In [5]:
import numpy as np
import pandas as pd
import matplotlib.pyplot as plt
%matplotlib inline

## Logistic Regression: Training Algorithm

**Cost (loss) function** for logistic regression:

\begin{equation}
c(\theta) = \left\{
\begin{array}{cc}
-\log(\hat{p}) & \textit{if }y=1,\\
-\log(1-\hat{p}) & \textit{if }y=0.
\end{array}
\right.
\end{equation}

The cost function $c(\theta)$:

- small if $y=1$ (data example belongs to the class) and $\hat{p}$ is close to 1.
- small if $y=0$ (data example does not belong to the class) and $\hat{p}$ is close to 0.
- is a convex function, so that the gradient descent method always finds the minimum.

**Uniformed expression for the cost function**:

$J(\theta)=-\frac{1}{m}\sum_{i=1}^{m}\big[y^{(i)}\log(\hat{p}^{(i)}) + (1-y^{(i)})\log(1-\hat{p}^{(i)})\big]$

- $c(\theta) = J(\theta)$ for $y=0$ and $y=1$.
- There is no equivalent of the Normal Equation.
- $J(\theta)$ is a convex function.
- $\frac{\partial J}{\partial \theta_j}=\frac{1}{m}\sum_{i=1}^{m}\big(\sigma(\textbf{x}^{(i)}\cdot\theta^T) - y^{(i)}\big)x_j^{(i)}$.

**Question**: Why not use the mean-square-error (MSE) cost function?

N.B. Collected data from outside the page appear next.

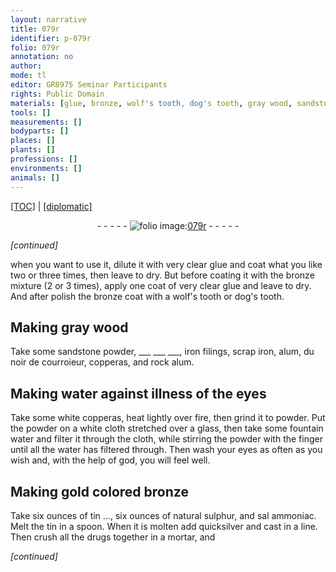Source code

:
 ```yaml
---
layout: narrative
title: 079r
identifier: p-079r
folio: 079r
annotation: no
author:
mode: tl
editor: GR8975 Seminar Participants
rights: Public Domain
materials: [glue, bronze, wolf's tooth, dog's tooth, gray wood, sandstone, iron, alum, noir de courroieur, copperas, rock alum, water, white copperas, fountain water, gold, natural sulphur, sal ammoniac, tin, quicksilver]
tools: []
measurements: []
bodyparts: []
places: []
plants: []
professions: []
environments: []
animals: []
---
```


<p><a href="{{ site.baseurl }}/translation/">[TOC]</a> | <a href="{{ site.baseurl }}/texts/p-079r_tc/" target="_blank">[diplomatic]</a></p><div class="folio" align="center">- - - - - <a href="http://gallica.bnf.fr/ark:/12148/btv1b10500001g/f163.item" target="_blank"><img src="https://cu-mkp.github.io/2017-workshop-edition/assets/photo-icon.png" alt="folio image: " style="display:inline-block; margin-bottom:-3px;"/>079r</a> - - - - - </div>  
 
*[continued]*
  
when you want to use it, dilute it with very clear <span class="m">glue</span> and coat what you like two or three times, then leave to dry. But before coating it <span class="sup">with the <span class="m">bronze</span> mixture (2 or 3 times)</span>, apply one coat of very clear <span class="m">glue</span> and leave to dry. And after polish the <span class="m">bronze</span> <span class="sup">coat</span> with a <span class="m">wolf's tooth</span> or <span class="m">dog<span class="sup">'s tooth</span></span>.
 
 
  

## Making <span class="m">gray wood</span>

 
 Take some <span class="m">sandstone</span> powder, ___ ___ ___, <span class="m">iron</span> filings, scrap <span class="m">iron</span>, <span class="m">alum</span>, du <span class="m">noir de courroieur</span>, <span class="m">copperas</span>, and <span class="m">rock alum</span>.
 
 
  

## Making <span class="m">water</span> against illness of the eyes

 
 Take some <span class="m">white copperas</span>, heat lightly over fire, then grind it to powder. Put the powder on a white cloth stretched over a glass, then take some <span class="m">fountain water</span> and filter it through the cloth, while stirring the powder with the finger until all the water has filtered through. Then wash your eyes as often as you wish and, with the help of god, you will feel well.
 
 
  

## Making <span class="m">gold</span> colored <span class="m">bronze</span>

 
 Take six ounces of tin …, six ounces of <span class="m">natural sulphur</span>, and <span class="m">sal ammoniac</span>. Melt the <span class="m">tin</span> in a spoon. When it is molten add <span class="m">quicksilver</span> and cast in a line. Then crush all the drugs together in a mortar, and
 
*[continued]*
 
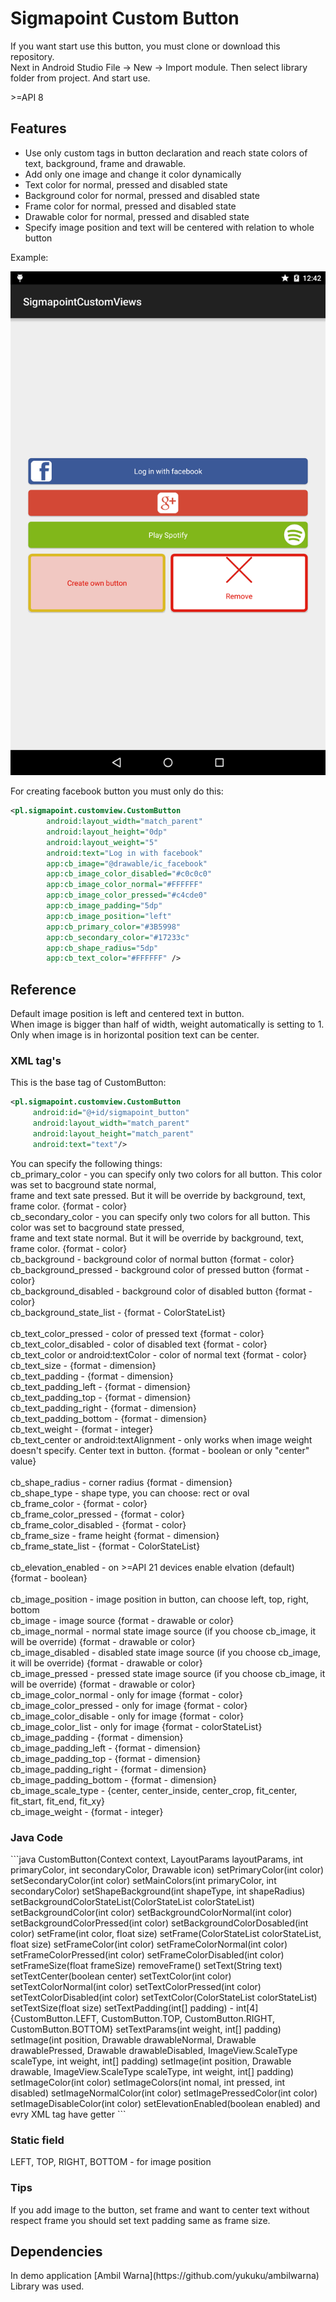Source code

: <h1> Sigmapoint Custom Button </h1>

<p> If you want start use this button, you must clone or download this repository. <br> 
Next in Android Studio File -> New -> Import module.
Then select library folder from project. And start use. </p>
<p> >=API 8 </p>

<h2> Features </h2>

* Use only custom tags in button declaration and reach state colors of text, background, frame and drawable.
* Add only one image and change it color dynamically
* Text color for normal, pressed and disabled state
* Background color for normal, pressed and disabled state
* Frame color for normal, pressed and disabled state
* Drawable color for normal, pressed and disabled state
* Specify image position and text will be centered with relation to whole button

Example: 

![](https://github.com/Sigmapoint/pl.sigmapoint.view.CustomButton/blob/develop/resources/screen.png)

For creating facebook button you must only do this:
```xml
<pl.sigmapoint.customview.CustomButton
        android:layout_width="match_parent"
        android:layout_height="0dp"
        android:layout_weight="5"
        android:text="Log in with facebook"
        app:cb_image="@drawable/ic_facebook"
        app:cb_image_color_disabled="#c0c0c0"
        app:cb_image_color_normal="#FFFFFF"
        app:cb_image_color_pressed="#c4cde0"
        app:cb_image_padding="5dp"
        app:cb_image_position="left"
        app:cb_primary_color="#3B5998"
        app:cb_secondary_color="#17233c"
        app:cb_shape_radius="5dp"
        app:cb_text_color="#FFFFFF" />
```

<h2> Reference </h2>
<p> Default image position is left and centered text in button. <br>
When image is bigger than half of width, weight automatically is setting to 1. <br>
Only when image is in horizontal position text can be center.  </p>
<h3> XML tag's </h3>

This is the base tag of CustomButton:<br>
```xml
<pl.sigmapoint.customview.CustomButton
     android:id="@+id/sigmapoint_button"
     android:layout_width="match_parent"
     android:layout_height="match_parent"
     android:text="text"/>
```
<p> You can specify the following things: <br>
cb_primary_color - you can specify only two colors for all button. This color was set to bacground state normal, <br> 
frame and text sate pressed. But it will be override by background, text, frame color. {format - color} <br>
cb_secondary_color - you can specify only two colors for all button. This color was set to bacground state pressed, <br> frame and text state normal. But it will be override by background, text, frame color. {format - color} <br>
cb_background - background color of normal button  {format - color} <br>
cb_background_pressed - background color of pressed button {format - color} <br>
cb_background_disabled - background color of disabled button {format - color} <br>
cb_background_state_list - {format - ColorStateList} <br>
<br>
cb_text_color_pressed - color of pressed text {format - color} <br>
cb_text_color_disabled - color of disabled text {format - color}  <br>
cb_text_color or android:textColor - color of normal text {format - color} <br>
cb_text_size - {format - dimension} <br>
cb_text_padding - {format - dimension} <br>
cb_text_padding_left - {format - dimension} <br>
cb_text_padding_top - {format - dimension} <br>
cb_text_padding_right - {format - dimension} <br>
cb_text_padding_bottom - {format - dimension} <br>
cb_text_weight - {format - integer} <br>
cb_text_center or android:textAlignment - only works when image weight doesn't specify. Center text in button. {format - boolean or only "center" value} <br>
<br>
cb_shape_radius - corner radius {format - dimension}<br>
cb_shape_type - shape type, you can choose: rect or oval <br>
cb_frame_color - {format - color} <br>
cb_frame_color_pressed - {format - color} <br>
cb_frame_color_disabled - {format - color} <br>
cb_frame_size - frame height {format - dimension} <br>
cb_frame_state_list - {format - ColorStateList} <br>
<br>
cb_elevation_enabled - on >=API 21 devices enable elvation (default) {format - boolean} <br>
<br>
cb_image_position - image position in button, can choose left, top, right, bottom <br>
cb_image - image source {format - drawable or color} <br>
cb_image_normal - normal state image source (if you choose cb_image, it will be override) {format - drawable or color} <br>
cb_image_disabled - disabled state image source (if you choose cb_image, it will be override) {format - drawable or color} <br>
cb_image_pressed - pressed state image source (if you choose cb_image, it will be override) {format - drawable or color} <br>
cb_image_color_normal - only for image {format - color} <br>
cb_image_color_pressed - only for image {format - color} <br>
cb_image_color_disable - only for image {format - color} <br>
cb_image_color_list - only for image {format - colorStateList} <br>
cb_image_padding - {format - dimension} <br>
cb_image_padding_left - {format - dimension} <br>
cb_image_padding_top - {format - dimension} <br>
cb_image_padding_right - {format - dimension} <br>
cb_image_padding_bottom - {format - dimension} <br>
cb_image_scale_type - {center, center_inside, center_crop, fit_center, fit_start, fit_end, fit_xy} <br>
cb_image_weight - {format - integer} </p>
<h3> Java Code </h3>
```java
CustomButton(Context context, LayoutParams layoutParams, int primaryColor, int secondaryColor, Drawable icon)
setPrimaryColor(int color)
setSecondaryColor(int color)
setMainColors(int primaryColor, int secondaryColor)
setShapeBackground(int shapeType, int shapeRadius)
setBackgroundColorStateList(ColorStateList colorStateList)
setBackgroundColor(int color)
setBackgroundColorNormal(int color)
setBackgroundColorPressed(int color)
setBackgroundColorDosabled(int color)
setFrame(int color, float size)
setFrame(ColorStateList colorStateList, float size)
setFrameColor(int color)
setFrameColorNormal(int color)
setFrameColorPressed(int color)
setFrameColorDisabled(int color)
setFrameSize(float frameSize)
removeFrame() 
setText(String text)
setTextCenter(boolean center)
setTextColor(int color)
setTextColorNormal(int color)
setTextColorPressed(int color)
setTextColorDisabled(int color)
setTextColor(ColorStateList colorStateList)
setTextSize(float size)
setTextPadding(int[] padding) - int[4]{CustomButton.LEFT, CustomButton.TOP, CustomButton.RIGHT, CustomButton.BOTTOM}
setTextParams(int weight, int[] padding)
setImage(int position, Drawable drawableNormal, Drawable drawablePressed, Drawable drawableDisabled, ImageView.ScaleType scaleType, int weight, int[] padding)
setImage(int position, Drawable drawable, ImageView.ScaleType scaleType, int weight, int[] padding)
setImageColor(int color)
setImageColors(int nomal, int pressed, int disabled)
setImageNormalColor(int color)
setImagePressedColor(int color)
setImageDisableColor(int color)
setElevationEnabled(boolean enabled) 
and evry XML tag have getter
```
<h3> Static field </h3>
LEFT, TOP, RIGHT, BOTTOM - for image position 

<h3> Tips </h3>
If you add image to the button, set frame and want to center text without respect frame you should set text padding same as frame size.

<h2> Dependencies </h2>
In demo application  [Ambil Warna](https://github.com/yukuku/ambilwarna) Library was used.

## Logistic Regression: Varying The Threshold
We can change the default threshold to improve classification accuracy of one particular class. The tradeoff usually is the reduced accuracy on the other class. 
- An **Receiver Operating Characteristics (ROC)** can be used to show such tradeoffs.
    - x-axis: true positive rate (= true positive / (true positive + false negative))
    - y-axis: false positive rate (= false positive / (true negative + false positive))
- The **Area Under Curve (AUC)** score of the ROC curve is often used to measure the quality of the model:
    - AUC close to 1: The model give satisfactory classification results for most choices of thresholds.
    - AUC close to 0.5: The model does poorly for most thresholds.


In [None]:
from sklearn.metrics import roc_curve
fpr, tpr, thresholds = roc_curve(y_train_5, y_scores)

In [None]:
from sklearn.metrics import roc_auc_score

roc_auc_score(y_train_5, y_scores)

## Logistic Regression for Multiple Classes (Softmax regression)
**model**:

$\hat{p}_k = \frac{\exp(s_k(\textbf{x}))}{\sum_{i=1}^K\exp(s_i(\textbf{x}))}$.

$s_k(\textbf{x}) = \textbf{x}\cdot\theta_k^T$

- $\hat{p}_k$ is the probability that the instance belongs to class $k$.
- K is the number of classes.
- $\theta_k$ is the coefficient vector associated with class $k$. All these vectors are stored as rows in a parameter matrix $\Theta$.
- The softmax classifier predicts the class with the highest estimated probability (which is simply the class with the highest score).

**Cross entropy cost function**

$J(\Theta) = -\frac{1}{m}\sum_{i=1}^m\sum_{k=1}^K
y_k^{(i)}\log(\hat{p}_k^{(i)})$

- $y_k^{(i)}$ is equal to 1 if the target for the i-th instance is $k$; otherwise, it is equal to 0.


## Classifying Iris Data

In [2]:
# Train-test split
from sklearn.model_selection import train_test_split



In [1]:
# Build the logistic regression model
from sklearn.linear_model import LogisticRegression



In [3]:
# Calculate the training accuracy and testing accuracy
from sklearn.metrics import accuracy_score



In [4]:
# Display the confusion matrix
from sklearn.metrics import confusion_matrix



In [None]:
# Perform 3-fold cross validation
from sklearn.model_selection import cross_val_score



In [None]:
# Plot ROC curve for each class



## Homework:

1. Divide the dataset randomly into 80% training set and 20% test set, and build a logistic classifier to identify Iris-Setosa using the petal width and petal length. 
2. Calculate test accuracy, precision, recall, f1-score.
3. Plot the ROC curve and calculate AUC.
4. (optional for undergraduates) Build a grid of points using `np.meshgrid` and use their probabilities to draw the decision boundary of the model.